Exercise aim
Copy out each line containing "first" from the entries below.

Data to examine
- - - - -
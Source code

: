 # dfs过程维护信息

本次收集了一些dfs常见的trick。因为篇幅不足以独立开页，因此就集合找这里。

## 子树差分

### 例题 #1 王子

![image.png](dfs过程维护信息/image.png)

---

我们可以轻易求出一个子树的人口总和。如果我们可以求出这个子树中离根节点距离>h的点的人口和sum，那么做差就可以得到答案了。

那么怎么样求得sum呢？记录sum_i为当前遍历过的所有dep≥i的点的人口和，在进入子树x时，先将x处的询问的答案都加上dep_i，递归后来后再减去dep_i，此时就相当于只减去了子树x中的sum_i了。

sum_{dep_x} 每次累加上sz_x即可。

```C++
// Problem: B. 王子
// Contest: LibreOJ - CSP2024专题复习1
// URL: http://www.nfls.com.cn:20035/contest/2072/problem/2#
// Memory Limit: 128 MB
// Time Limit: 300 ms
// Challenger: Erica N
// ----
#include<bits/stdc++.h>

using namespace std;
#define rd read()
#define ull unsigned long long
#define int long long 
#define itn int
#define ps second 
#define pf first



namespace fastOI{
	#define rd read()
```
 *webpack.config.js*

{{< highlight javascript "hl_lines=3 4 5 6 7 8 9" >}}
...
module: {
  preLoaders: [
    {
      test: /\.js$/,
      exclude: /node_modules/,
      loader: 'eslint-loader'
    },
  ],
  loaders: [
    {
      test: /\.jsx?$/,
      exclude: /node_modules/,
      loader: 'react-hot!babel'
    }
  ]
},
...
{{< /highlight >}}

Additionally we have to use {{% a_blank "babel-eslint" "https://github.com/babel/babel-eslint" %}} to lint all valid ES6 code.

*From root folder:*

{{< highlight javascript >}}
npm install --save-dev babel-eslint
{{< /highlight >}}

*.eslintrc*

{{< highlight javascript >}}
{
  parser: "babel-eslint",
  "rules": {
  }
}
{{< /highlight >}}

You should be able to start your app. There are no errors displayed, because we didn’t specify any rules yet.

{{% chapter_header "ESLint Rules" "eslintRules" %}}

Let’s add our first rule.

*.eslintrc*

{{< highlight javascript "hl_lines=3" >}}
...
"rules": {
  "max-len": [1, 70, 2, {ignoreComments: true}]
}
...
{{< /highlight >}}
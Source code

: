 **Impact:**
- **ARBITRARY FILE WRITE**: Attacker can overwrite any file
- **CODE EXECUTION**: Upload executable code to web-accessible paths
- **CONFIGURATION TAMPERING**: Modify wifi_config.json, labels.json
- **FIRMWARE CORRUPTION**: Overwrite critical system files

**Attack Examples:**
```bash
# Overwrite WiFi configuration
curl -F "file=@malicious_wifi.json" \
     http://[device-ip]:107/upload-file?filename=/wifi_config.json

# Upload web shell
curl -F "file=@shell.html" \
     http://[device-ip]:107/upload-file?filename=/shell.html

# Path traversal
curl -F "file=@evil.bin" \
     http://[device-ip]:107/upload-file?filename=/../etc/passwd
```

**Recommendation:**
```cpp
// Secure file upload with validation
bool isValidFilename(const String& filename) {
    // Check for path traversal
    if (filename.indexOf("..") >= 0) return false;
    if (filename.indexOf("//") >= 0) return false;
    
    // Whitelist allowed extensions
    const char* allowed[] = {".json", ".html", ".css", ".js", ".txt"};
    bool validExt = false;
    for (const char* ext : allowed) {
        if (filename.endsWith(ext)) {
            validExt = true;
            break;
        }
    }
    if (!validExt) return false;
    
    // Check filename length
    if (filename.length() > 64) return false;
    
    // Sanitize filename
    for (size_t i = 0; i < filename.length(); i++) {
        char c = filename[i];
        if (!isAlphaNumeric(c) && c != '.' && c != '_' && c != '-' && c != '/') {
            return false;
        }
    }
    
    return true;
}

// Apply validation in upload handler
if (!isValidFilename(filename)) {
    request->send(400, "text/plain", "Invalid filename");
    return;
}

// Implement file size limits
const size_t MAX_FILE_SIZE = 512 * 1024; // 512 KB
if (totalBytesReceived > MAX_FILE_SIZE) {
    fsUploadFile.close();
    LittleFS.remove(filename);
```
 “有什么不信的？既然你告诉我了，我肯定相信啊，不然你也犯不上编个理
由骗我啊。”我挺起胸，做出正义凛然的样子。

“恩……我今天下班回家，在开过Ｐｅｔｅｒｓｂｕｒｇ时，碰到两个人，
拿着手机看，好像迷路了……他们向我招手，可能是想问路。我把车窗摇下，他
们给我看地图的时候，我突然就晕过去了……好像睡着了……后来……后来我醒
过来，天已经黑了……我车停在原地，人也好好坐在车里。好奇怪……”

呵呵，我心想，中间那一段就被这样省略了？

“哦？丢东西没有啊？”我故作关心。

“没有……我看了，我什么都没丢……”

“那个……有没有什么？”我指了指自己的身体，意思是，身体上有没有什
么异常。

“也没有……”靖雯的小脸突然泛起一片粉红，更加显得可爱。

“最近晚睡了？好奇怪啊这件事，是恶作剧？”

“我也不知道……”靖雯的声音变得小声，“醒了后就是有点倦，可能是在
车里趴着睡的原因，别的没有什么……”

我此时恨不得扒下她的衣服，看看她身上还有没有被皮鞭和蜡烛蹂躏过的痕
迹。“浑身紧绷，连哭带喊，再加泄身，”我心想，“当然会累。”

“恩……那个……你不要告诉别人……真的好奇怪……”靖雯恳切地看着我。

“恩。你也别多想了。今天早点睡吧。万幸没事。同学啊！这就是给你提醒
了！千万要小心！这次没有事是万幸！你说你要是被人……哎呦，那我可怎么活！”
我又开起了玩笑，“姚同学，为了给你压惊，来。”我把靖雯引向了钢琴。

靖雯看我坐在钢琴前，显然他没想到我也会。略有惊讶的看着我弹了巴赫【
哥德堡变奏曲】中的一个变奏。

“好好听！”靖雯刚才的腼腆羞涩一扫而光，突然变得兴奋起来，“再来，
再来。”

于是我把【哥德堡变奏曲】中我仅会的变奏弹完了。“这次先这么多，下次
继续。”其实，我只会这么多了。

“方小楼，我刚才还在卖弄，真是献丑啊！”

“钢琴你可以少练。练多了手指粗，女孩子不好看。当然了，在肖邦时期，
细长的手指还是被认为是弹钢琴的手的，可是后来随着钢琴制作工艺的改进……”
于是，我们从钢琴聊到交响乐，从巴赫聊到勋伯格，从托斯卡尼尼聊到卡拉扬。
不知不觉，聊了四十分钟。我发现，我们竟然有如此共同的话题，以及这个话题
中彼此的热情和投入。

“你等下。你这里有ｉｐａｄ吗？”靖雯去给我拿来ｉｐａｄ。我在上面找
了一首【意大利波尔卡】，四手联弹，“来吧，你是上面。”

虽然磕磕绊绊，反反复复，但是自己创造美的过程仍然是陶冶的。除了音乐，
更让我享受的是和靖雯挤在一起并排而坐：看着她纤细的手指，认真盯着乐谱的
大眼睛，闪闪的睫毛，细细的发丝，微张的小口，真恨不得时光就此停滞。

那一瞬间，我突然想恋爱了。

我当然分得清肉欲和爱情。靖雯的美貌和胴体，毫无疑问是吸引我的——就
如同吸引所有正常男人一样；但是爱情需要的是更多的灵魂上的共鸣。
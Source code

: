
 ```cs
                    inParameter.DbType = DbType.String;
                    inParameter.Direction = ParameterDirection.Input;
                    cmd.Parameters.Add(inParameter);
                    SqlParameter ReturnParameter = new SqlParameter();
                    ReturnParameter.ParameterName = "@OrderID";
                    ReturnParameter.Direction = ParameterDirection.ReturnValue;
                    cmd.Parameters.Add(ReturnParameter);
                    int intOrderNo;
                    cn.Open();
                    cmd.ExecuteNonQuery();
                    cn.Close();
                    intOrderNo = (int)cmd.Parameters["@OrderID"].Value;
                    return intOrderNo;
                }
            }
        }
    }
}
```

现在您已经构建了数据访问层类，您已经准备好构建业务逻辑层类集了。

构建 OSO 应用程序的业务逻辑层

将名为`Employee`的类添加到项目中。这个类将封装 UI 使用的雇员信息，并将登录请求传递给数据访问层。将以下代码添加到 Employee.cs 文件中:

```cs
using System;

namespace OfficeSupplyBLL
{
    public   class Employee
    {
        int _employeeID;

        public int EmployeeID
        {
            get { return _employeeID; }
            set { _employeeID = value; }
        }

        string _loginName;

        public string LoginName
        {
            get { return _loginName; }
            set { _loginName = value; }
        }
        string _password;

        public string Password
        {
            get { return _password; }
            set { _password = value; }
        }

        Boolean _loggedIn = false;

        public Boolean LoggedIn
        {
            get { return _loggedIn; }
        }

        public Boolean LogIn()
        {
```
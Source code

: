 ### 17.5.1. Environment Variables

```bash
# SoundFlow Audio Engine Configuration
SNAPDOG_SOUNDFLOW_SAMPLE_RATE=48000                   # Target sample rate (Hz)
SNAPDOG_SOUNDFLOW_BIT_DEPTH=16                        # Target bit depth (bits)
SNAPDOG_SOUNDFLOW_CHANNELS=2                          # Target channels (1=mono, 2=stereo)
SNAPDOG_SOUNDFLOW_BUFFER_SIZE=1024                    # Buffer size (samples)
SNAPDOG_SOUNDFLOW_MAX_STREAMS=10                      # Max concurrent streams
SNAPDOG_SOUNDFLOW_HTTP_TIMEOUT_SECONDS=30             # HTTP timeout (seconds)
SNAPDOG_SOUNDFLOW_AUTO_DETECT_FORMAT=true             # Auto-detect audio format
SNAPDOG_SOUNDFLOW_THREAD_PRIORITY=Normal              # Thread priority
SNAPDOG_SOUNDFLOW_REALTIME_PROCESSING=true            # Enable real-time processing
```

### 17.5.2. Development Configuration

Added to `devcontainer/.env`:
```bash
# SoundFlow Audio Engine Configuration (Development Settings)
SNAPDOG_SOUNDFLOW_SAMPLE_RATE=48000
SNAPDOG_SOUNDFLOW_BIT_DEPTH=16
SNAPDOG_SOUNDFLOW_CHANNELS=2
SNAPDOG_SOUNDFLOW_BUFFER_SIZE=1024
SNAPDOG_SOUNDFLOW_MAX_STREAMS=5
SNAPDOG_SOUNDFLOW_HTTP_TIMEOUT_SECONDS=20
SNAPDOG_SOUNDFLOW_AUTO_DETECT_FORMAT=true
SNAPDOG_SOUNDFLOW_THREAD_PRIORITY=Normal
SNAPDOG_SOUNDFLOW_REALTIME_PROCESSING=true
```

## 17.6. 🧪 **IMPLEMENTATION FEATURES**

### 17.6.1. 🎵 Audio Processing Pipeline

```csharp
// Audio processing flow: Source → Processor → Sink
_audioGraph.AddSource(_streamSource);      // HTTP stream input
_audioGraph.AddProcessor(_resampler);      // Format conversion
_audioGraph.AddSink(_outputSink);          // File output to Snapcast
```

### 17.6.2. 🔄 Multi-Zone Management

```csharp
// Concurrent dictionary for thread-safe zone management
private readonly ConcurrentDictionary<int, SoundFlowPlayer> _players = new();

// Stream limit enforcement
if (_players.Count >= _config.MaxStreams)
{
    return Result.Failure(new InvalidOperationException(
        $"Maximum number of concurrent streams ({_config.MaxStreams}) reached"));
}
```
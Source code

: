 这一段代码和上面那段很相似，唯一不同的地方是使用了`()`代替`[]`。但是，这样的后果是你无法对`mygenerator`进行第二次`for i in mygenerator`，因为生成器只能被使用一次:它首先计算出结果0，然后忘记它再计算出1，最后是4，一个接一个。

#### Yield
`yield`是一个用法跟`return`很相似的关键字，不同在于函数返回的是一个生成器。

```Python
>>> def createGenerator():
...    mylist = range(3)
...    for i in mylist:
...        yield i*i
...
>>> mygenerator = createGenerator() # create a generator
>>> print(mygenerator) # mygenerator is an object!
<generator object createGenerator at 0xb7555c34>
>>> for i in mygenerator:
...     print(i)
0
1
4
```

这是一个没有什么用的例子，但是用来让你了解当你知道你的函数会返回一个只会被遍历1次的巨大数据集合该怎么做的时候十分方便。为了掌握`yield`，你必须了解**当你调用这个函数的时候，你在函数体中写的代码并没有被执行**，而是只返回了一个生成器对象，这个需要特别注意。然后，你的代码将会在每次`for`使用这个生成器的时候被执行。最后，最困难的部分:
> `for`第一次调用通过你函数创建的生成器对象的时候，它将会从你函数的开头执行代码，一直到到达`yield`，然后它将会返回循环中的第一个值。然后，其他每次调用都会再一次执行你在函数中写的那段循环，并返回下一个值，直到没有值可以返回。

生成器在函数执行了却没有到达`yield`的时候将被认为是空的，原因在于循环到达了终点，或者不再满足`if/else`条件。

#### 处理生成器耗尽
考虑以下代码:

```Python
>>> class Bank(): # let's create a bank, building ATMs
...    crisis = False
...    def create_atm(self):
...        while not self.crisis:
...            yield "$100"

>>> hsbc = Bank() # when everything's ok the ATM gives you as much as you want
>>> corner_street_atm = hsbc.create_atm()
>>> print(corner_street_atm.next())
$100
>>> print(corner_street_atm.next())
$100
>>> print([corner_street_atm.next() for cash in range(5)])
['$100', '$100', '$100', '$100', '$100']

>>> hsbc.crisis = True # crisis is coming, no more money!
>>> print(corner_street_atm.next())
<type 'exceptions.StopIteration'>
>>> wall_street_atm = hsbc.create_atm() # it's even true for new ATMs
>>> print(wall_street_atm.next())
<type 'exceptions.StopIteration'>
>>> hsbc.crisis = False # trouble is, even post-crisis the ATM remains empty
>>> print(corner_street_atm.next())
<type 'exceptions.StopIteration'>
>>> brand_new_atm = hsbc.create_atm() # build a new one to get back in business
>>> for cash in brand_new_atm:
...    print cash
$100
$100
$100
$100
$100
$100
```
- - - - -
Your response
#define pf first
Let’s add our first rule.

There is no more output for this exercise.